Die Tätigkeiten, die die Antragstellerin im gerichtlichen Verfahren erbracht hat, sind in Übereinstimmung mit den Ausführungen des Vertreters der Staatskasse noch nicht als besonders umfangreich im Sinne des § 51 Abs. 1 Satz 1 RVG zu bewerten. Das Gleiche gilt für die Tätigkeit in dem Hauptverhandlungstermin.
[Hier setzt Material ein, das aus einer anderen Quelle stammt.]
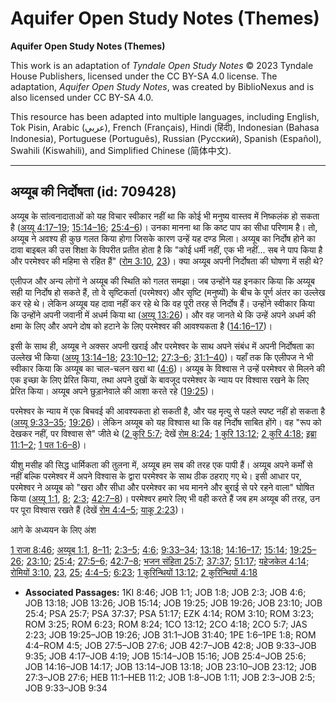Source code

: # Aquifer Open Study Notes (Themes)

**Aquifer Open Study Notes (Themes)**

This work is an adaptation of *Tyndale Open Study Notes* © 2023 Tyndale House Publishers, licensed under the CC BY\-SA 4\.0 license. The adaptation, *Aquifer Open Study Notes*, was created by BiblioNexus and is also licensed under CC BY\-SA 4\.0\.

This resource has been adapted into multiple languages, including English, Tok Pisin, Arabic (عربي), French (Français), Hindi (हिंदी), Indonesian (Bahasa Indonesia), Portuguese (Português), Russian (Русский), Spanish (Español), Swahili (Kiswahili), and Simplified Chinese (简体中文).



--------------------------------

## अय्यूब की निर्दोषता (id: 709428)

अय्यूब के सांत्वनादाताओं को यह विचार स्वीकार नहीं था कि कोई भी मनुष्य वास्तव में निष्कलंक हो सकता है ([अय्यू 4:17–19](https://ref.ly/Job4:17-Job4:19); [15:14–16](https://ref.ly/Job15:14-Job15:16); [25:4–6](https://ref.ly/Job25:4-Job25:6))। उनका मानना था कि कष्ट पाप का सीधा परिणाम है। तो, अय्यूब ने अवश्य ही कुछ गलत किया होगा जिसके कारण उन्हें यह दण्ड मिला। अय्यूब का निर्दोष होने का दावा बाइबल की उस शिक्षा के विपरीत प्रतीत होता है कि "कोई धर्मी नहीं, एक भी नहीं... सब ने पाप किया है और परमेश्वर की महिमा से रहित हैं" ([रोम 3:10](https://ref.ly/Rom3:10), [23](https://ref.ly/Rom3:23))। क्या अय्यूब अपनी निर्दोषता की घोषणा में सही थे?

एलीपज और अन्य लोगों ने अय्यूब की स्थिति को गलत समझा। जब उन्होंने यह इनकार किया कि अय्यूब सही या निर्दोष हो सकते हैं, तो वे सृष्टिकर्ता (परमेश्वर) और सृष्टि (मनुष्यों) के बीच के पूर्ण अंतर का उल्लेख कर रहे थे। लेकिन अय्यूब यह दावा नहीं कर रहे थे कि वह पूरी तरह से निर्दोष हैं। उन्होंने स्वीकार किया कि उन्होंने अपनी जवानी में अधर्म किया था ([अय्यू 13:26](https://ref.ly/Job13:26))। और वह जानते थे कि उन्हें अपने अधर्म की क्षमा के लिए और अपने दोष को हटाने के लिए परमेश्वर की आवश्यकता है ([14:16–17](https://ref.ly/Job14:16-Job14:17))।

इसी के साथ ही, अय्यूब ने अक्सर अपनी खराई और परमेश्वर के साथ अपने संबंध में अपनी निर्दोषता का उल्लेख भी किया ([अय्यू 13:14–18](https://ref.ly/Job13:14-Job13:18); [23:10–12](https://ref.ly/Job23:10-Job23:12); [27:3–6](https://ref.ly/Job27:3-Job27:6); [31:1–40](https://ref.ly/Job31:1-Job31:40))। यहाँ तक कि एलीपज ने भी स्वीकार किया कि अय्यूब का चाल\-चलन खरा था ([4:6](https://ref.ly/Job4:6))। अय्यूब के विश्वास ने उन्हें परमेश्वर से मिलने की एक इच्छा के लिए प्रेरित किया, तथा अपने दुखों के बावजूद परमेश्वर के न्याय पर विश्वास रखने के लिए प्रेरित किया। अय्यूब अपने छुड़ानेवाले की आशा करते रहे ([19:25](https://ref.ly/Job19:25))।

परमेश्वर के न्याय में एक बिचवई की आवश्यकता हो सकती है, और यह मृत्यु से पहले स्पष्ट नहीं हो सकता है ([अय्यू 9:33–35](https://ref.ly/Job9:33-Job9:35); [19:26](https://ref.ly/Job19:26))। लेकिन अय्यूब को यह विश्वास था कि वह निर्दोष साबित होंगे। वह "रूप को देखकर नहीं, पर विश्वास से" जीते थे ([2 कुरि 5:7](https://ref.ly/2Cor5:7); देखें [रोम 8:24](https://ref.ly/Rom8:24); [1 कुरि 13:12](https://ref.ly/1Cor13:12); [2 कुरि 4:18](https://ref.ly/2Cor4:18); [इब्रा 11:1–2](https://ref.ly/Heb11:1-Heb11:2); [1 पत 1:6–8](https://ref.ly/1Pet1:6-1Pet1:8))।

यीशु मसीह की सिद्ध धार्मिकता की तुलना में, अय्यूब हम सब की तरह एक पापी हैं। अय्यूब अपने कर्मों से नहीं बल्कि परमेश्वर में अपने विश्वास के द्वारा परमेश्वर के साथ ठीक ठहराए गए थे। इसी आधार पर, परमेश्वर ने अय्यूब को "खरा और सीधा और परमेश्वर का भय मानने और बुराई से परे रहने वाला" घोषित किया ([अय्यू 1:1](https://ref.ly/Job1:1), [8](https://ref.ly/Job1:8); [2:3](https://ref.ly/Job2:3); [42:7–8](https://ref.ly/Job42:7-Job42:8))। परमेश्वर हमारे लिए भी वही करते हैं जब हम अय्यूब की तरह, उन पर पूरा विश्वास रखते हैं (देखें [रोम 4:4–5](https://ref.ly/Rom4:4-Rom4:5); [याकू 2:23](https://ref.ly/Jas2:23))।

आगे के अध्ययन के लिए अंश

[1 राजा 8:46](https://ref.ly/1Kgs8:46); [अय्यूब 1:1](https://ref.ly/Job1:1), [8–11](https://ref.ly/Job1:8-Job1:11); [2:3–5](https://ref.ly/Job2:3-Job2:5); [4:6](https://ref.ly/Job4:6); [9:33–34](https://ref.ly/Job9:33-Job9:34); [13:18](https://ref.ly/Job13:18); [14:16–17](https://ref.ly/Job14:16-Job14:17); [15:14](https://ref.ly/Job15:14); [19:25–26](https://ref.ly/Job19:25-Job19:26); [23:10](https://ref.ly/Job23:10); [25:4](https://ref.ly/Job25:4); [27:5–6](https://ref.ly/Job27:5-Job27:6); [42:7–8](https://ref.ly/Job42:7-Job42:8); [भजन संहिता 25:7](https://ref.ly/Ps25:7); [37:37](https://ref.ly/Ps37:37); [51:17](https://ref.ly/Ps51:17); [यहेजकेल 4:14](https://ref.ly/Ezek4:14); [रोमियों 3:10](https://ref.ly/Rom3:10), [23](https://ref.ly/Rom3:23), [25](https://ref.ly/Rom3:25); [4:4–5](https://ref.ly/Rom4:4-Rom4:5); [6:23](https://ref.ly/Rom6:23); [1 कुरिन्थियों 13:12](https://ref.ly/1Cor13:12); [2 कुरिन्थियों 4:18](https://ref.ly/2Cor4:18)

* **Associated Passages:** 1KI 8:46; JOB 1:1; JOB 1:8; JOB 2:3; JOB 4:6; JOB 13:18; JOB 13:26; JOB 15:14; JOB 19:25; JOB 19:26; JOB 23:10; JOB 25:4; PSA 25:7; PSA 37:37; PSA 51:17; EZK 4:14; ROM 3:10; ROM 3:23; ROM 3:25; ROM 6:23; ROM 8:24; 1CO 13:12; 2CO 4:18; 2CO 5:7; JAS 2:23; JOB 19:25–JOB 19:26; JOB 31:1–JOB 31:40; 1PE 1:6–1PE 1:8; ROM 4:4–ROM 4:5; JOB 27:5–JOB 27:6; JOB 42:7–JOB 42:8; JOB 9:33–JOB 9:35; JOB 4:17–JOB 4:19; JOB 15:14–JOB 15:16; JOB 25:4–JOB 25:6; JOB 14:16–JOB 14:17; JOB 13:14–JOB 13:18; JOB 23:10–JOB 23:12; JOB 27:3–JOB 27:6; HEB 11:1–HEB 11:2; JOB 1:8–JOB 1:11; JOB 2:3–JOB 2:5; JOB 9:33–JOB 9:34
In der Gesamtschau war die Tätigkeit der Antragstellerin vorliegend dennoch als "besonders umfangreich" im Sinne von § 51 Abs. 1 Satz 1 RVG anzusehen. Dabei war für die Einordnung des vorliegenden Verfahrens als "besonders umfangreich" insbesondere von Bedeutung, dass das Verfahren durch die aktive Mitarbeit der Verteidigerin letztlich erheblich abgekürzt werden konnte. Der ehemalige Angeklagte hat ein umfassendes Geständnis abgelegt und dadurch die Vernehmung weiterer Zeugen erspart, die zum Teil eine erhebliche Anfahrt gehabt hätten. Der Senat hat schon in der Vergangenheit die intensive Vorbereitung der Hauptverhandlung, die zu einer Verkürzung der Hauptverhandlung führt, bei der Bewilligung einer Pauschgebühr berücksichtigt (vgl. Senat in StraFo 1997, 30 = JurBüro 1997, 85). Er hält an dieser Rechtsprechung im weiterhin bestehenden Interesse an einer effektiven, zeit- und kostensparenden Rechtspflege fest.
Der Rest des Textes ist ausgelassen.